In der Schweiz wird die Rückgabe von Benin-Bronzen noch diskutiert. Im Nachbarland ist man bereits weiter: Nach jahrelangem Tauziehen gab Deutschland Ende letztes Jahres 20 wertvolle Benin-Bronzen an Nigeria zurück.
Jetzt sorgt eine Meldung aus Nigeria für Aufruhr: Der nigerianische Staatspräsident Muhammadu Buhari hat die Eigentumsrechte für die Bronzen an den König Oba übertragen.

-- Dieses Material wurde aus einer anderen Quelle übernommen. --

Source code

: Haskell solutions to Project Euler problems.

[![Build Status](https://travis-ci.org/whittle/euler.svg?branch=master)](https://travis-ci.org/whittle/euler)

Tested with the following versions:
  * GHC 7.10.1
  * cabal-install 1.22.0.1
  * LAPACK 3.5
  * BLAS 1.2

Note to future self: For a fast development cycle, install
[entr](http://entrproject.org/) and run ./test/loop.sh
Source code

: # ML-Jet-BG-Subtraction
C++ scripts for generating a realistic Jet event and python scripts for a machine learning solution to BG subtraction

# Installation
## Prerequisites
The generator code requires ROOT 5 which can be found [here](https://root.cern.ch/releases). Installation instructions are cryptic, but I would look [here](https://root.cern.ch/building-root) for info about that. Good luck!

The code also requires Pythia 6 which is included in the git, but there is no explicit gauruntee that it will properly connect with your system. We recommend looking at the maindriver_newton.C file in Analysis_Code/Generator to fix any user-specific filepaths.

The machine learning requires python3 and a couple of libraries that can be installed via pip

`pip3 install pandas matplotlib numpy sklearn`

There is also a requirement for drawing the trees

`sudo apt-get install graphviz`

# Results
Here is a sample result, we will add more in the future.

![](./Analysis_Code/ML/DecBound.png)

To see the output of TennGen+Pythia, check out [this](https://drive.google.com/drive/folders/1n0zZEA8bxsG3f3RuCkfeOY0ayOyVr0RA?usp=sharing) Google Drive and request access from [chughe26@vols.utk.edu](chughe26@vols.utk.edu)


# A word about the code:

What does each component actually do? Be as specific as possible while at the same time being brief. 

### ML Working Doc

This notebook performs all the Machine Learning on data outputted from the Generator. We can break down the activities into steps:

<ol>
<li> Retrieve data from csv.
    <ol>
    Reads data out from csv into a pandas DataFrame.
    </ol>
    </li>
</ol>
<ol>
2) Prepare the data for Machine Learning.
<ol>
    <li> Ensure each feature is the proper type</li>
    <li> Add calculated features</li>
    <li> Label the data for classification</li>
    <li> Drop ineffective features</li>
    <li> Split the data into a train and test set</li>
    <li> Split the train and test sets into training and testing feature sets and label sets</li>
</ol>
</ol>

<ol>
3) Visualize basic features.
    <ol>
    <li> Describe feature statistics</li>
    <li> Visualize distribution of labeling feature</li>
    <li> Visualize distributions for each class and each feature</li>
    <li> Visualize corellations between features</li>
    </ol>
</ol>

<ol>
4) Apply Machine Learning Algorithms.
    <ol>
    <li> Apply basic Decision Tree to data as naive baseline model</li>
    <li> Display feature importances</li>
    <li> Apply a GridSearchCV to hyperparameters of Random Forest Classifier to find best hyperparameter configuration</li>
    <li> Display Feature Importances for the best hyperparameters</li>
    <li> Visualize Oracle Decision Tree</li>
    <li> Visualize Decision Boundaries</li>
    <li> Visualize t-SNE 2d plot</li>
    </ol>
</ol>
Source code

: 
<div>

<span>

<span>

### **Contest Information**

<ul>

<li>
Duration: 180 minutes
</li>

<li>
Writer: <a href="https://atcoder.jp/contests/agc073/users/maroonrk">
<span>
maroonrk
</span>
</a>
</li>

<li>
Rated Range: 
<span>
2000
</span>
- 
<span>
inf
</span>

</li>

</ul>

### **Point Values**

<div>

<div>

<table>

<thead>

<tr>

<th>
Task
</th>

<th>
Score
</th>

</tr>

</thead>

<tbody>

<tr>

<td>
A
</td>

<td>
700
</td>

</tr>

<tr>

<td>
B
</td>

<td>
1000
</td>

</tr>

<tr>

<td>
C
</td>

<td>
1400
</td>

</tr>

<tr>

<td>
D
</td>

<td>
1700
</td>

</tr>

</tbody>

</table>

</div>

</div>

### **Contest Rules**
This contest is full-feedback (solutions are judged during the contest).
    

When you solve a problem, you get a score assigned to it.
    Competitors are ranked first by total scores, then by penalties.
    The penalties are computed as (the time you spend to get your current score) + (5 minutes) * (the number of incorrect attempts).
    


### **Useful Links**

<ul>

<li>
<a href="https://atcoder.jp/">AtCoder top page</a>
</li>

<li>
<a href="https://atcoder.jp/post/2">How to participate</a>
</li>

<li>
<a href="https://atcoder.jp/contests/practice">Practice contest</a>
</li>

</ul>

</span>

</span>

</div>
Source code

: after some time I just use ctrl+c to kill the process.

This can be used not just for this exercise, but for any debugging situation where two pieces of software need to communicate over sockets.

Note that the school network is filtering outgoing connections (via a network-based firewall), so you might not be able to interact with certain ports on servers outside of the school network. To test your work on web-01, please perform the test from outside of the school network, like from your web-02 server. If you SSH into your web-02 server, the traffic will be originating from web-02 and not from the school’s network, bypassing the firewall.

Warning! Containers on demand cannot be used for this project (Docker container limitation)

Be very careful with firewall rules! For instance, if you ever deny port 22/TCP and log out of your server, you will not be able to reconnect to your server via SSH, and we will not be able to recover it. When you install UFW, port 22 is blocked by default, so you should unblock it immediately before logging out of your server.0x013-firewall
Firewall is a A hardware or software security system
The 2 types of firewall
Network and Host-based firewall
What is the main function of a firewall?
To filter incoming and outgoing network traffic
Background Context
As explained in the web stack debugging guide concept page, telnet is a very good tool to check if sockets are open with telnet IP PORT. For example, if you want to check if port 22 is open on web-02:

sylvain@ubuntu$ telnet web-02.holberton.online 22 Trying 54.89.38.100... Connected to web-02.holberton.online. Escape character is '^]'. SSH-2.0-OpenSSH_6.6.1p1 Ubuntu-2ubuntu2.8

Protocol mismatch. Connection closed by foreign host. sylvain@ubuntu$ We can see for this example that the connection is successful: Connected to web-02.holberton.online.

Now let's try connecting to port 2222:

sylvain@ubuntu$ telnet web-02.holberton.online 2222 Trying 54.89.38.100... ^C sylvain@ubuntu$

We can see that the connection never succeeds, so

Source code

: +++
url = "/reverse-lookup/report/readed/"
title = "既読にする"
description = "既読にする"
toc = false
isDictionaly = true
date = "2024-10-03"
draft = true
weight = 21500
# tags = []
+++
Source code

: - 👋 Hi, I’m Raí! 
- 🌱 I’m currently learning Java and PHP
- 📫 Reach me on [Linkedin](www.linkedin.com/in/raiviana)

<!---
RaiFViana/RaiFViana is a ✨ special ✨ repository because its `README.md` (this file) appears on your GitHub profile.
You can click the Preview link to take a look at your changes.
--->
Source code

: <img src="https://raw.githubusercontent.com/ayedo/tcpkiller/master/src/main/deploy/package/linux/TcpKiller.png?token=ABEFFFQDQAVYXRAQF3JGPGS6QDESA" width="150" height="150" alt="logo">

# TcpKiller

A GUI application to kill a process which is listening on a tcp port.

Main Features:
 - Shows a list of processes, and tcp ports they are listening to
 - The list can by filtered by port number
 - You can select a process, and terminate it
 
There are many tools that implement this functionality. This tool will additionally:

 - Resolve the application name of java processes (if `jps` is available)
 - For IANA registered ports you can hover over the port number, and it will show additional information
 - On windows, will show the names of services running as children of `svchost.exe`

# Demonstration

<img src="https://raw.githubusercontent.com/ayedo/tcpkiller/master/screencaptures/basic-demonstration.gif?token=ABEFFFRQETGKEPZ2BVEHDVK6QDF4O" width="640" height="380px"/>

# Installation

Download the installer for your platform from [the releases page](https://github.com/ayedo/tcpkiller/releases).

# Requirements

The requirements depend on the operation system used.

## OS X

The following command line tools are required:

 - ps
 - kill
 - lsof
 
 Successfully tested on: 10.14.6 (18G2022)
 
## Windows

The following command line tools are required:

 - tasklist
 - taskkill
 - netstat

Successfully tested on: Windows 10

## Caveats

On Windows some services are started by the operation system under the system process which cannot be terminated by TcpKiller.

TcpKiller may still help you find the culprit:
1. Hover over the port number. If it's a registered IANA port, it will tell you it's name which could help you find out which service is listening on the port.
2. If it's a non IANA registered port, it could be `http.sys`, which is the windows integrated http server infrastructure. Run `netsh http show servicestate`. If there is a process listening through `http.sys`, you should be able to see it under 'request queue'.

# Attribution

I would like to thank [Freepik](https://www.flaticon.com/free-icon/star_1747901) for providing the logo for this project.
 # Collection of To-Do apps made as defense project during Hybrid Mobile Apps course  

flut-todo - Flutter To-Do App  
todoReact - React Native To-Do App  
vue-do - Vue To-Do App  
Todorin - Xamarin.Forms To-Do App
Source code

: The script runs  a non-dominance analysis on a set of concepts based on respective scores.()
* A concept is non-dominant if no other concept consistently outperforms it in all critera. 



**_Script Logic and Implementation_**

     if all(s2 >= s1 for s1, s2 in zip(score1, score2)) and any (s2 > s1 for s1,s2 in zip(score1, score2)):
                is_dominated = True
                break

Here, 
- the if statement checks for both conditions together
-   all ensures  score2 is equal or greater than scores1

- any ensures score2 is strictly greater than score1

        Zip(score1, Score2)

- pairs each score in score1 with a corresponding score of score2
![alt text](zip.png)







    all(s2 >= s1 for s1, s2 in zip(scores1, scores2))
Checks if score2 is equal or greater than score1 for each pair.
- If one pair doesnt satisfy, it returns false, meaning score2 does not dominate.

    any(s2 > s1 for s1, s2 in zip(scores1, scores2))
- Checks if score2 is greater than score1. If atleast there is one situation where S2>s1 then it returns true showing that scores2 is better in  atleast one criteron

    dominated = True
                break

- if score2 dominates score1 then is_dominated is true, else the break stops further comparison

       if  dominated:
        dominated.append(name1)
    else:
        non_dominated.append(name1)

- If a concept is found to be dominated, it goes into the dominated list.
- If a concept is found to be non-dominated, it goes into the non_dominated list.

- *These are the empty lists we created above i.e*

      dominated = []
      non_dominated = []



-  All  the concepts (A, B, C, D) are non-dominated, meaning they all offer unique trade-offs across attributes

Eine Ausstellung im privaten Königspalast statt im öffentlich zugänglichen Museum? Die neue Wendung sorgte in Deutschland für Debattenstoff. Ein Skandal, finden die einen. Nigeria dürfe mit den eigenen Bronzen anstellen, was es wolle, argumentieren die anderen.
Der Oba redet mit
Der Oba herrschte als König über das Reich von Benin, das im heutigen Südwesten von Nigeria liegt. Der amtierende Oba, Ewuare II., kämpft seit seiner Krönung vor sieben Jahren für die Rückführung der Bronzen nach Nigeria. So verkündete der nigerianische Präsident bereits am 23. März, dass die rückgeführten Artefakte an den Oba gingen, den ursprünglichen Eigentümer und Bewahrer der Kultur von Benin.
Zukünftig werden die Stücke also im Palast oder an anderen Orten in Benin City aufbewahrt. Die Bronzen dürfen nur noch mit Genehmigung des Oba etwa als Leihgaben herausgegeben werden.
Ein nachvollziehbarer Entscheid
Der Historiker und Afrika-Wissenschaftler Jürgen Zimmerer hat für die Rückgabe an den Oba Verständnis. Schliesslich gebe es in Kontexten kolonialer Gewalt immer das Problem, dass die Betroffenen heute gar nicht mehr als souveräne Staaten existieren. «In diesem Fall ist das Königreich in den Bundesstaat Nigeria aufgegangen.»
So stand von Anfang an die Forderung im Raum, den Oba miteinzubeziehen. «Jetzt hat Nigeria entschieden, ihn nicht nur einzubeziehen, sondern ihm das letzte Wort zuzugestehen. Ich halte das für eine sehr nachvollziehbare und richtige Entscheidung.»
Wer darf mitreden?
Es tut sich aber auch die Frage auf, ob Deutschland oder andere europäische Länder, die Kunst restituieren, überhaupt mitreden sollten, bei wem die Bronzen am Ende ankommen. «Der Ausgangspunkt ist, dass wir anerkennen, dass diese Benin-Objekte widerrechtlich in Europa und in unseren Museen sind», sagt Zimmerer.
Man will kein Raubgut gegen den Willen der Beraubten ausstellen. Also gibt man sie zurück. Doch dort höre der Einfluss des Raub-Nutzniessers bereits auf. «Es wäre eine koloniale Geste und eine Fortschreibung des kolonialen Habitus, zu bestimmen, was die Bestohlenen bei der Rückgabe damit machen müssen.»
Ausstellung noch offen
Ob diese Benin-Bronzen nun tatsächlich fern von Nigerias Öffentlichkeit ausgestellt werden, bezweifelt der Historiker. Ähnlich wie in Grossbritannien sei es auch in Nigeria gut vorstellbar, dass die Werke dennoch fürs Volk zu sehen sind – ob im Museum oder im Palast.
Der Historiker kann der aktuellen Empörung um die Rückgabe an den Oba nichts abgewinnen. «Diese Aufregung dient dazu, die Restitution von kolonialem Raubgut zu unterminieren, zu attackieren und quasi in Misskredit zu bringen.»